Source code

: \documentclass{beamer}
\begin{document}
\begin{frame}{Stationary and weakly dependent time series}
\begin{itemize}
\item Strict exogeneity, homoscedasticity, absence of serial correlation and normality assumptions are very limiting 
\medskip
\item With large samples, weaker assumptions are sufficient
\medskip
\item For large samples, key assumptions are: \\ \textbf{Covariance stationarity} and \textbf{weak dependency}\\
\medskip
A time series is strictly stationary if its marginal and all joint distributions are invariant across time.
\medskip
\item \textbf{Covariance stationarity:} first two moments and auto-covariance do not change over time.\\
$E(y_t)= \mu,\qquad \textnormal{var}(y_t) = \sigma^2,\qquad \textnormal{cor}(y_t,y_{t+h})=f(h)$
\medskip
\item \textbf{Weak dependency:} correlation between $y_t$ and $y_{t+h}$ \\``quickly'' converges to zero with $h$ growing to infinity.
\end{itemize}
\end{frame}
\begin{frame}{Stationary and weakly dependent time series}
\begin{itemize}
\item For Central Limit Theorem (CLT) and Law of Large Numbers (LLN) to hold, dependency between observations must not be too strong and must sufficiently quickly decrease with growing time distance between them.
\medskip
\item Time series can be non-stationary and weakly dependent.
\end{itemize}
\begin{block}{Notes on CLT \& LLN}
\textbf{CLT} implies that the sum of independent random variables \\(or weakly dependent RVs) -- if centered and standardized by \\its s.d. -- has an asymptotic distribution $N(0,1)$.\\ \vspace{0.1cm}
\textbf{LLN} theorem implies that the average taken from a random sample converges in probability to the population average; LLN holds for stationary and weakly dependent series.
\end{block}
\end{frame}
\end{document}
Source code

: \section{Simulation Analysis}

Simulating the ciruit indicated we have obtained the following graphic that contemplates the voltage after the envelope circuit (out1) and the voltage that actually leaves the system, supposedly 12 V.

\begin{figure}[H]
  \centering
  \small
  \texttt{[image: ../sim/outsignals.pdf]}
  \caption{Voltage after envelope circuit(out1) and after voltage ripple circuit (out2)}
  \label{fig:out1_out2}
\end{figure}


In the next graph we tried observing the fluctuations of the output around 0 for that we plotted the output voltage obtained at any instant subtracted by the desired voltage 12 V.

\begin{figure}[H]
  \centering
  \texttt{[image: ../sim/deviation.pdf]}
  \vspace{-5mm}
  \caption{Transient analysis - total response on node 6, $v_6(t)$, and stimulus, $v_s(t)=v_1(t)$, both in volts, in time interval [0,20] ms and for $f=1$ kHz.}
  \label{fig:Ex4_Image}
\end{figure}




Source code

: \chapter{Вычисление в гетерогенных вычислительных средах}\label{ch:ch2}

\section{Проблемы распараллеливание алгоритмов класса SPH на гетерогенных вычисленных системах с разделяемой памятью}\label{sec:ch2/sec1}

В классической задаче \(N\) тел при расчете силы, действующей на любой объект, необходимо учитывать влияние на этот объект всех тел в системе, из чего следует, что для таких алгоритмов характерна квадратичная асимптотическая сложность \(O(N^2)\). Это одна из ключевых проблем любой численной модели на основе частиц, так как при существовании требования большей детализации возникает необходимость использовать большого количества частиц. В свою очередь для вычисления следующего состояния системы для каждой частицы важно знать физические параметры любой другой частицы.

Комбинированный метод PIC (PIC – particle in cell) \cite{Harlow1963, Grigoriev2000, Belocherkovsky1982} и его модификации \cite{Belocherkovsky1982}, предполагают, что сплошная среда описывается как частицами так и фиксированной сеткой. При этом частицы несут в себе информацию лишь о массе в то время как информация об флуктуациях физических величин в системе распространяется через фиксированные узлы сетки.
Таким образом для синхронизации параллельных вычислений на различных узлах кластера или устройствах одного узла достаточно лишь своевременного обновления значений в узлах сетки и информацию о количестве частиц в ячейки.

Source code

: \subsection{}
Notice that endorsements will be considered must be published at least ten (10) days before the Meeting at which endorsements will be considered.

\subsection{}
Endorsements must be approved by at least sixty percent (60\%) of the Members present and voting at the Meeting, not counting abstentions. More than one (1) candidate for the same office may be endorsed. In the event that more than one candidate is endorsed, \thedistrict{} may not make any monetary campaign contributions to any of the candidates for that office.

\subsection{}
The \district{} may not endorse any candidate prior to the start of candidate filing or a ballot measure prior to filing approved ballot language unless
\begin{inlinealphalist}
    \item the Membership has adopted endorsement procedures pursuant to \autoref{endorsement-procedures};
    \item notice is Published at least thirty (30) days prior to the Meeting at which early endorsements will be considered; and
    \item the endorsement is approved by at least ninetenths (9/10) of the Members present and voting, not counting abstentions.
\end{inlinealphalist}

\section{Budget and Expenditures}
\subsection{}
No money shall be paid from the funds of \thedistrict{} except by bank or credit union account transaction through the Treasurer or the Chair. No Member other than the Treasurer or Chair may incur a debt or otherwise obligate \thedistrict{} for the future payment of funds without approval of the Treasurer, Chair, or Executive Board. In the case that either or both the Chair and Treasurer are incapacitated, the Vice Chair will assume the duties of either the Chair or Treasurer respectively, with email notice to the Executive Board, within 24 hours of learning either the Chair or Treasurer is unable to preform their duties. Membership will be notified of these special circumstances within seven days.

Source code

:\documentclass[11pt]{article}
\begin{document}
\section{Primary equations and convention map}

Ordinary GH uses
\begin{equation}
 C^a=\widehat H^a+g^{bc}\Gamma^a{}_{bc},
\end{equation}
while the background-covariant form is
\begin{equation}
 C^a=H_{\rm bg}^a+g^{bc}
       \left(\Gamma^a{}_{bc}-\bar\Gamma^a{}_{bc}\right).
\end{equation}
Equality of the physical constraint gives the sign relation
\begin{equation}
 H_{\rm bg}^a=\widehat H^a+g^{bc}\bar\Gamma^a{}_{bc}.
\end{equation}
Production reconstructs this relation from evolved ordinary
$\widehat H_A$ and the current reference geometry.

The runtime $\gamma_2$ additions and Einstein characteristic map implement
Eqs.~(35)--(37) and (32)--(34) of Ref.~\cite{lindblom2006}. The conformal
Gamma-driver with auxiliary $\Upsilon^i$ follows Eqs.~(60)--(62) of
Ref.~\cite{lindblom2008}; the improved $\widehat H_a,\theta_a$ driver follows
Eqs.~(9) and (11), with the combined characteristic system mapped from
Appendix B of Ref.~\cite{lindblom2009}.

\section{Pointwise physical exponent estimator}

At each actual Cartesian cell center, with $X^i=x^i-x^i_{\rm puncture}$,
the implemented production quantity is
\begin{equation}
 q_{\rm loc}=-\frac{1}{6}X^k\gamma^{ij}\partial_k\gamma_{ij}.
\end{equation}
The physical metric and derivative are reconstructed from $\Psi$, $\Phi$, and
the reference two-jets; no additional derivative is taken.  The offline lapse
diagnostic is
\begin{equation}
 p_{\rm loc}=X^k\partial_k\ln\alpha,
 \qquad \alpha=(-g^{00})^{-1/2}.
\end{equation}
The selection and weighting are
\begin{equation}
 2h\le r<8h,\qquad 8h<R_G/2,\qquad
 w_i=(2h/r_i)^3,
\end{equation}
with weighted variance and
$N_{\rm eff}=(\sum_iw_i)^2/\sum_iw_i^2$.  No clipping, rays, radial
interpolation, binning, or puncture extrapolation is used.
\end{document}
+++++
**TASK BRIEF**
Write out every line of the listing that holds the word "Covariance".

**ANSWER TO THIS EXERCISE**
\item For large samples, key assumptions are: \\ \textbf{Covariance stationarity} and \textbf{weak dependency}\\
\item \textbf{Covariance stationarity:} first two moments and auto-covariance do not change over time.\\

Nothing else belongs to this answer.